Liberato questo lo sa. Come sa, altrettanto bene, che le immagini di questi tempi contano. Ed è proprio per questa capacità di giocare con le apparenze, con le illusioni, che per noi di Sentieri Selvaggi, commentatori d’immagini per professione, il fenomeno Liberato assume dei tratti impossibili da avallare.
Fellini diceva che Roma è la città delle illusioni e che non era un caso se tra i suoi vicoli risiedevano le tre illusioni per eccellenza conosciute dall’uomo: la Chiesa, il Governo ed il Cinema.
Nel giorno in cui il Banksy della musica italiana si appresta a suonare all’Ippodromo delle Capannelle ci sarebbe allora da aggiungere una quarta e definitiva illusione alla lista felliniana, riscritta ai tempi della fotografia da postare ad ogni costo, e quindi dell’inganno che si fa linguaggio: Liberato.
Nel suo saggio La camera chiara, Roland Barthes definiva come punctum l’aspetto emotivo restituito da una fotografia, un dettaglio che colpisce lo spettatore in maniera del tutto irrazionale.
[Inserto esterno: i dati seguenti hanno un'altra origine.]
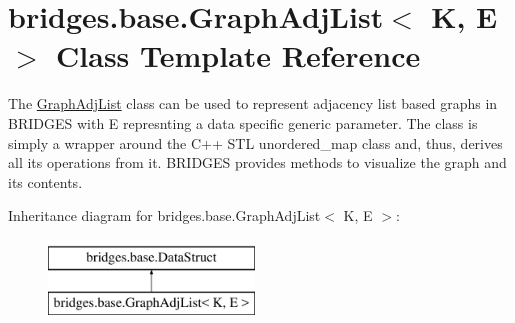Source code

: \hypertarget{classbridges_1_1base_1_1_graph_adj_list}{}\section{bridges.\+base.\+Graph\+Adj\+List$<$ K, E $>$ Class Template Reference}
\label{classbridges_1_1base_1_1_graph_adj_list}


The \hyperlink{classbridges_1_1base_1_1_graph_adj_list}{Graph\+Adj\+List} class can be used to represent adjacency list based graphs in B\+R\+I\+D\+G\+ES with E represnting a data specific generic parameter. The class is simply a wrapper around the C++ S\+TL unordered\+\_\+map class and, thus, derives all its operations from it. B\+R\+I\+D\+G\+ES provides methods to visualize the graph and its contents.  


Inheritance diagram for bridges.\+base.\+Graph\+Adj\+List$<$ K, E $>$\+:\begin{figure}[H]
\begin{center}
\leavevmode
\includegraphics[height=2.000000cm]{classbridges_1_1base_1_1_graph_adj_list}
\end{center}
\end{figure}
Liberato, di questa capacità di accalappiare spettatori, giocando sulla forza delle piccole cose, ne ha fatto una strategia comunicativa efficace come il guerilla marketing.
Te ne accorgi dalla copertina del suo primo LP, una specie di lastra mal emulsionata, o forse una vecchia pellicola ai titoli di coda. C’è un gusto vintage che rimanda alle cover di James Senese e la Napoli Centrale. Poi c’è quel rettangolo rosso che tiene alto il mistero e scatena ancor più hype tra la fan base dello scugnizzo (?) napoletano.

Poi i titoli. Tutti necessariamente in stampatello maiuscolo. Da pornografo delle apparenze, Liberato rievoca la grammatica gomorresca da Paranza dei bambini, usa lo slang duro del rione per raccontare quanto di meno macho possa esserci in una società patriarcale: le lacrime versate a causa di una donna.
Ma il tempo passa, la società dei consumi è una piovra che allunga i tentacoli fino a Spaccanapoli, e quindi quella sofferenza non può che essere cantata mitigando il dialetto con l’inglese. 

Liberato

«Allora Marie, che differenza passa tra un singolo momento e l’eternità?». Chiede il produttore cinematografico alla bella attrice nei primi istanti di Capri-Rendez-vous, serie di cortometraggi che hanno accompagnato l’uscita dell’album d’esordio dell’artista (ovviamente il 9 maggio).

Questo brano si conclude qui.